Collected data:
_____

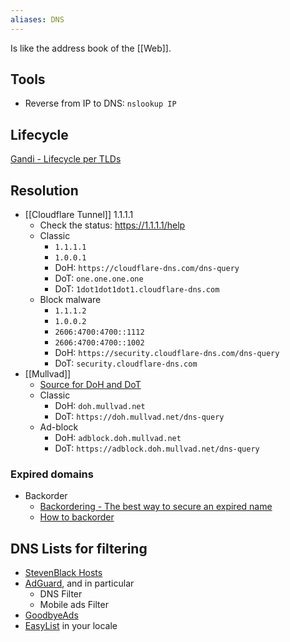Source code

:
 ```yaml
---
aliases: DNS
---
```

Is like the address book of the [[Web]].
## Tools
* Reverse from IP to DNS: `nslookup IP`
## Lifecycle
[Gandi - Lifecycle per TLDs](https://docs.gandi.net/en/domain_names/renew/deadlines.html)
## Resolution
- [[Cloudflare Tunnel]] 1.1.1.1
	- Check the status: https://1.1.1.1/help
	- Classic
		- `1.1.1.1`
		- `1.0.0.1`
		- DoH: `https://cloudflare-dns.com/dns-query`
		- DoT: `one.one.one.one`
		- DoT: `1dot1dot1dot1.cloudflare-dns.com`
	- Block malware
		- `1.1.1.2`
		- `1.0.0.2`
		- `2606:4700:4700::1112`
		- `2606:4700:4700::1002`
		- DoH: `https://security.cloudflare-dns.com/dns-query`
		- DoT: `security.cloudflare-dns.com`
- [[Mullvad]]
	- [Source for DoH and DoT](https://mullvad.net/en/help/dns-over-https-and-dns-over-tls/)
	- Classic
		- DoH: `doh.mullvad.net`
		- DoT: `https://doh.mullvad.net/dns-query`
	- Ad-block
		- DoH: `adblock.doh.mullvad.net`
		- DoT: `https://adblock.doh.mullvad.net/dns-query`
### Expired domains
- Backorder
	- [Backordering - The best way to secure an expired name](https://blog.sav.com/backordering-the-best-way-to-secure-an-expired-domain-name)
	- [How to backorder](https://www.expireddomains.net/article/howto-backorder-expired-domains-15102.html)
## DNS Lists for filtering
- [StevenBlack Hosts](https://github.com/StevenBlack/hosts)
- [AdGuard](https://adguard.com/kb/general/ad-filtering/adguard-filters/#mobile-ads-filter), and in particular
	- DNS Filter
	- Mobile ads Filter
- [GoodbyeAds](https://github.com/jerryn70/GoodbyeAds)
- [EasyList](https://easylist.to/pages/other-supplementary-filter-lists-and-easylist-variants.html) in your locale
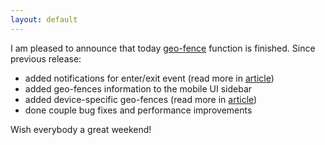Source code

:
 ```yaml
---
layout: default
---
```


I am pleased to announce that today [geo-fence](/features/geofences.html) function is finished. Since previous release:

* added notifications for enter/exit event (read more in [article](/features/geofences.html))
* added geo-fences information to the mobile UI sidebar
* added device-specific geo-fences (read more in [article](/features/geofences.html))
* done couple bug fixes and performance improvements

Wish everybody a great weekend!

_____

From the records above, show each line that contains the word "read".

Solution:
* added notifications for enter/exit event (read more in [article](/features/geofences.html))
* added device-specific geo-fences (read more in [article](/features/geofences.html))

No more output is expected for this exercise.